As immigrants once again redefine what it means to be a New Yorker, we should avoid any policy that drives newcomers--legal or illegal--into legal and economic shadows beyond the reach of the law. That's why Governor Eliot Spitzer's policy of making illegal immigrants eligible for drivers' licenses makes good sense.

Despite the claims of critics that the new license policy will undermine security, the safeguards built into his plan should be enough to maintain our safety. At the same time, they'll expand the pool of insured drivers on our roads.

Most important, licensing drivers is a healthy effort to end the social isolation of illegal immigrants. As the New York City police recognized long ago, they need the help of immigrants--legal and illegal--to keep order. They won't get tips from people who are worried about someone uncovering the state of their immigration status. The logic of that observation led the police to encourage even illegal immigrants to become as much a part of our legal mainstream as possible.
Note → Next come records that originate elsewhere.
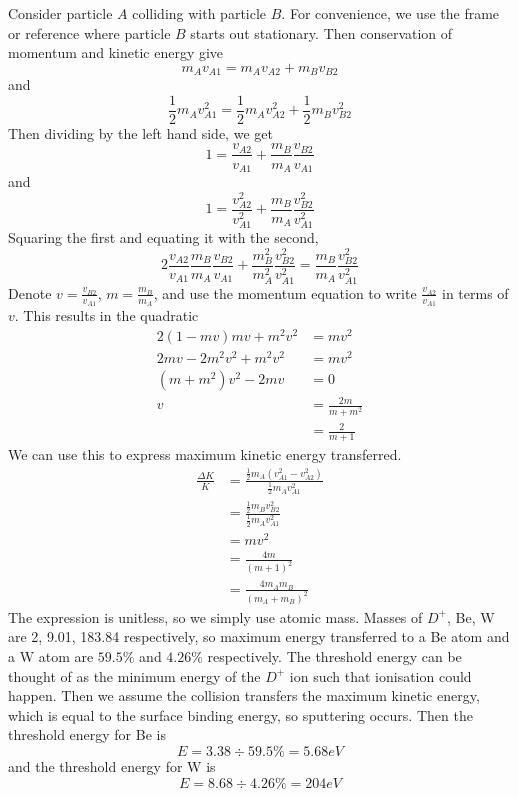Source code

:\documentclass[answers]{exam}
\begin{document}
\begin{questions}
\begin{solution}
    Consider particle $A$ colliding with particle $B$. For convenience, we use the frame or reference where particle $B$ starts out stationary. Then conservation of momentum and kinetic energy give
    $$m_Av_{A1} = m_Av_{A2} + m_Bv_{B2}$$
    and
    $$\frac{1}{2} m_Av^2_{A1} = \frac{1}{2} m_Av^2_{A2} + \frac{1}{2} m_Bv^2_{B2}$$
    Then dividing by the left hand side, we get
    $$1 = \frac{v_{A2}}{v_{A1}} + \frac{m_B}{m_A}\frac{v_{B2}}{v_{A1}}$$
    and
    $$1 = \frac{v^2_{A2}}{v^2_{A1}} + \frac{m_B}{m_A}\frac{v^2_{B2}}{v^2_{A1}}$$
    Squaring the first and equating it with the second,
    $$2\frac{v_{A2}}{v_{A1}}\frac{m_B}{m_A}\frac{v_{B2}}{v_{A1}} + \frac{m_B^2}{m_A^2}\frac{v^2_{B2}}{v^2_{A1}} = \frac{m_B}{m_A}\frac{v^2_{B2}}{v^2_{A1}}$$
    Denote $v = \frac{v_{B2}}{v_{A1}}$, $m = \frac{m_B}{m_A}$, and use the momentum equation to write $\frac{v_{A2}}{v_{A1}}$ in terms of $v$. This results in the quadratic
    \begin{align*}
        2(1-mv)mv + m^2v^2 &= mv^2 \\
        2mv - 2m^2v^2 + m^2v^2 &= mv^2 \\
        (m+m^2)v^2 - 2mv &= 0 \\
        v &= \frac{2m}{m+m^2} \\
          &= \frac{2}{m+1}
    \end{align*}
    We can use this to express maximum kinetic energy transferred.
    \begin{align*}
        \frac{\Delta K}{K} &= \frac{\frac{1}{2}m_A(v^2_{A1} - v^2_{A2})}{\frac{1}{2}m_Av^2_{A1}} \\
                           &= \frac{\frac{1}{2}m_Bv^2_{B2}}{\frac{1}{2}m_Av^2_{A1}} \\
                           &= mv^2 \\
                           &= \frac{4m}{(m+1)^2} \\
                           &= \frac{4m_Am_B}{(m_A+m_B)^2}
    \end{align*}
    The expression is unitless, so we simply use atomic mass. Masses of $D^+$, Be, W are 2, 9.01, 183.84 respectively, so maximum energy transferred to a Be atom and a W atom are $59.5\%$ and $4.26\%$ respectively. The threshold energy can be thought of as the minimum energy of the $D^+$ ion such that ionisation could happen. Then we assume the collision transfers the maximum kinetic energy, which is equal to the surface binding energy, so sputtering occurs. Then the threshold energy for Be is
    $$E = 3.38 \div 59.5\% = 5.68 \unit{eV}$$
    and the threshold energy for W is
    $$E = 8.68 \div 4.26\% = 204 \unit{eV}$$
\end{solution}


\end{questions}
\end{document}
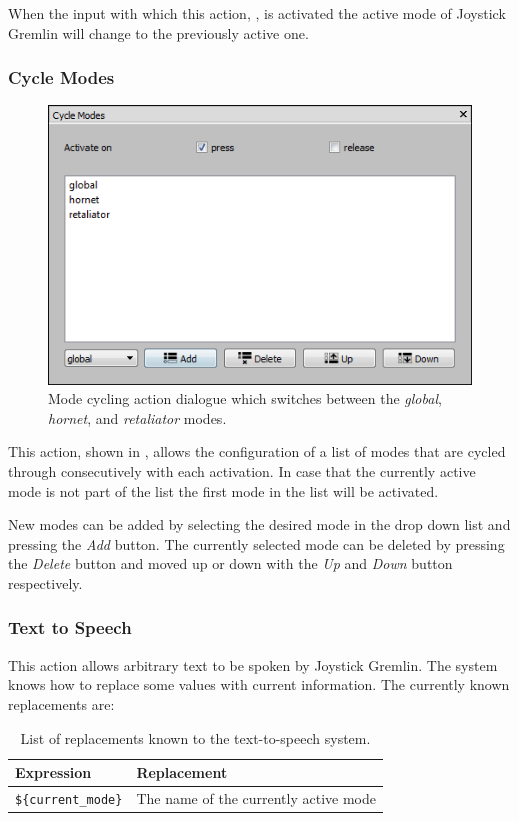 \documentclass[a4, 10pt]{article}
\newcommand{\JG}{Joystick Gremlin}
\begin{document}
When the input with which this action, , is
activated the active mode of \JG{} will change to the previously active
one.


\subsubsection{Cycle Modes}

\begin{figure}[bt]
    \centering

    \includegraphics[width=0.75\linewidth]{images/action_cycle_modes}
    \caption{Mode cycling action dialogue which switches between the
        \emph{global}, \emph{hornet}, and \emph{retaliator} modes.}
    \label{fig:action_cycle_modes}
\end{figure}

This action, shown in , allows the
configuration of a list of modes that are cycled through consecutively
with each activation. In case that the currently active mode is not part
of the list the first mode in the list will be activated.

New modes can be added by selecting the desired mode in the drop down
list and pressing the \emph{Add} button. The currently selected mode can
be deleted by pressing the \emph{Delete} button and moved up or down
with the \emph{Up} and \emph{Down} button respectively.


\subsubsection{Text to Speech}

This action allows arbitrary text to be spoken by \JG{}. The system
knows how to replace some values with current information. The currently
known replacements are:

\begin{table}[h]
    \centering

    \begin{tabular}{ll}
        \toprule
        Expression & Replacement \\
        \midrule
        \verb+${current_mode}+ & The name of the currently active mode \\
        \bottomrule
    \end{tabular}

    \caption{List of replacements known to the text-to-speech system.}
\end{table}
\end{document}
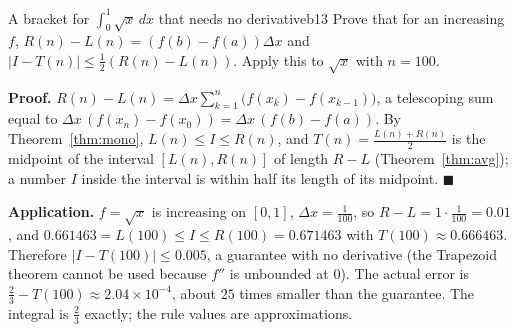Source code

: \documentclass[11pt]{article}
\begin{document}
\begin{exmp}{A bracket for $\int_0^1\sqrt x\,dx$ that needs no derivative}{b13}
Prove that for an increasing $f$, $R(n)-L(n)=(f(b)-f(a))\Delta x$ and $\lvert I-T(n)\rvert\le\frac12(R(n)-L(n))$. Apply this to $\sqrt x$ with $n=100$.

\textbf{Proof.} $R(n)-L(n)=\Delta x\sum_{k=1}^n\bigl(f(x_k)-f(x_{k-1})\bigr)$, a telescoping sum equal to $\Delta x\,(f(x_n)-f(x_0))=\Delta x\,(f(b)-f(a))$. By Theorem~\ref{thm:mono}, $L(n)\le I\le R(n)$, and $T(n)=\frac{L(n)+R(n)}2$ is the midpoint of the interval $[L(n),R(n)]$ of length $R-L$ (Theorem~\ref{thm:avg}); a number $I$ inside the interval is within half its length of its midpoint. $\blacksquare$

\textbf{Application.} $f=\sqrt x$ is increasing on $[0,1]$, $\Delta x=\frac1{100}$, so $R-L=1\cdot\frac1{100}=0.01$, and $0.661463=L(100)\le I\le R(100)=0.671463$ with $T(100)\approx0.666463$. Therefore $\lvert I-T(100)\rvert\le0.005$, a guarantee with no derivative (the Trapezoid theorem cannot be used because $f''$ is unbounded at $0$). The actual error is $\frac23-T(100)\approx2.04\times10^{-4}$, about $25$ times smaller than the guarantee. The integral is $\frac23$ exactly; the rule values are approximations.
\end{exmp}
\end{document}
The same holds true on drivers' licenses.

Given the Bush Administration's failure to enact any kind of reasonable immigration policy, and concerns about terrorism, the licensing issue is ripe for fearmongers.

But labor unions and the state's Catholic bishops support the plan. It is also likely to gain support from the growing number of immigrant voters, who see attacks on illegals as part of a politics of hostility toward all immigrants.